§ **Work order**:
Without the images, write out all of the following entries exactly.

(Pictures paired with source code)
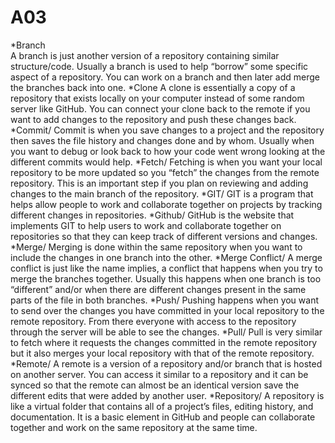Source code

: # A03
*Branch<br>
A branch is just another version of a repository containing similar structure/code. Usually a branch is used to help “borrow” some specific aspect of a repository. You can work on a branch and then later add merge the branches back into one.
*Clone
A clone is essentially a copy of a repository that exists locally on your computer instead of some random server like GitHub. You can connect your clone back to the remote if you want to add changes to the repository and push these changes back.
*Commit/
Commit is when you save changes to a project and the repository then saves the file history and changes done and by whom. Usually when you want to debug or look back to how your code went wrong looking at the different commits would help.
*Fetch/
Fetching is when you want your local repository to be more updated so you “fetch” the changes from the remote repository. This is an important step if you plan on reviewing and adding changes to the main branch of the repository. 
*GIT/
GIT is a program that helps allow people to work and collaborate together on projects by tracking different changes in repositories.
*Github/
GitHub is the website that implements GIT to help users to work and collaborate together on repositories so that they can keep track of different versions and changes.
*Merge/
Merging is done within the same repository when you want to include the changes in one branch into the other.
*Merge Conflict/
A merge conflict is just like the name implies, a conflict that happens when you try to merge the branches together. Usually this happens when one branch is too “different” and/or when there are different changes present in the same parts of the file in both branches.
*Push/
Pushing happens when you want to send over the changes you have committed in your local repository to the remote repository. From there everyone with access to the repository through the server will be able to see the changes.
*Pull/
Pull is very similar to fetch where it requests the changes committed in the remote repository but it also merges your local repository with that of the remote repository.
*Remote/
A remote is a version of a repository and/or branch that is hosted on another server. You can access it similar to a repository and it can be synced so that the remote can almost be an identical version save the different edits that were added by another user.
*Repository/
A repository is like a virtual folder that contains all of a project’s files, editing history, and documentation. It is a basic element in GitHub and people can collaborate together and work on the same repository at the same time.

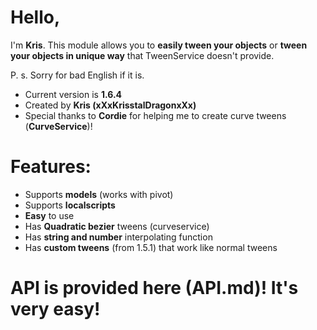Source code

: # Hello,
I'm **Kris**. This module allows you to **easily tween your objects** or **tween your objects in unique way** that TweenService doesn't provide.

P. s. Sorry for bad English if it is.

+ Current version is **1.6.4**
+ Created by **Kris (xXxKrisstalDragonxXx)**
+ Special thanks to **Cordie** for helping me to create curve tweens (**CurveService**)!

# Features:
+ Supports **models** (works with pivot)
+ Supports **localscripts**
+ **Easy** to use
+ Has **Quadratic bezier** tweens (curveservice)
+ Has **string and number** interpolating function
+ Has **custom tweens** (from 1.5.1) that work like normal tweens

# API is provided here (API.md)! It's very easy!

§ **Solution to this task**:
Source code

: # A03
*Branch<br>
A branch is just another version of a repository containing similar structure/code. Usually a branch is used to help “borrow” some specific aspect of a repository. You can work on a branch and then later add merge the branches back into one.
*Clone
A clone is essentially a copy of a repository that exists locally on your computer instead of some random server like GitHub. You can connect your clone back to the remote if you want to add changes to the repository and push these changes back.
*Commit/
Commit is when you save changes to a project and the repository then saves the file history and changes done and by whom. Usually when you want to debug or look back to how your code went wrong looking at the different commits would help.
*Fetch/
Fetching is when you want your local repository to be more updated so you “fetch” the changes from the remote repository. This is an important step if you plan on reviewing and adding changes to the main branch of the repository. 
*GIT/
GIT is a program that helps allow people to work and collaborate together on projects by tracking different changes in repositories.
*Github/
GitHub is the website that implements GIT to help users to work and collaborate together on repositories so that they can keep track of different versions and changes.
*Merge/
Merging is done within the same repository when you want to include the changes in one branch into the other.
*Merge Conflict/
A merge conflict is just like the name implies, a conflict that happens when you try to merge the branches together. Usually this happens when one branch is too “different” and/or when there are different changes present in the same parts of the file in both branches.
*Push/
Pushing happens when you want to send over the changes you have committed in your local repository to the remote repository. From there everyone with access to the repository through the server will be able to see the changes.
*Pull/
Pull is very similar to fetch where it requests the changes committed in the remote repository but it also merges your local repository with that of the remote repository.
*Remote/
A remote is a version of a repository and/or branch that is hosted on another server. You can access it similar to a repository and it can be synced so that the remote can almost be an identical version save the different edits that were added by another user.
*Repository/
A repository is like a virtual folder that contains all of a project’s files, editing history, and documentation. It is a basic element in GitHub and people can collaborate together and work on the same repository at the same time.

Source code

: # Hello,
I'm **Kris**. This module allows you to **easily tween your objects** or **tween your objects in unique way** that TweenService doesn't provide.

P. s. Sorry for bad English if it is.

+ Current version is **1.6.4**
+ Created by **Kris (xXxKrisstalDragonxXx)**
+ Special thanks to **Cordie** for helping me to create curve tweens (**CurveService**)!

# Features:
+ Supports **models** (works with pivot)
+ Supports **localscripts**
+ **Easy** to use
+ Has **Quadratic bezier** tweens (curveservice)
+ Has **string and number** interpolating function
+ Has **custom tweens** (from 1.5.1) that work like normal tweens

# API is provided here (API.md)! It's very easy!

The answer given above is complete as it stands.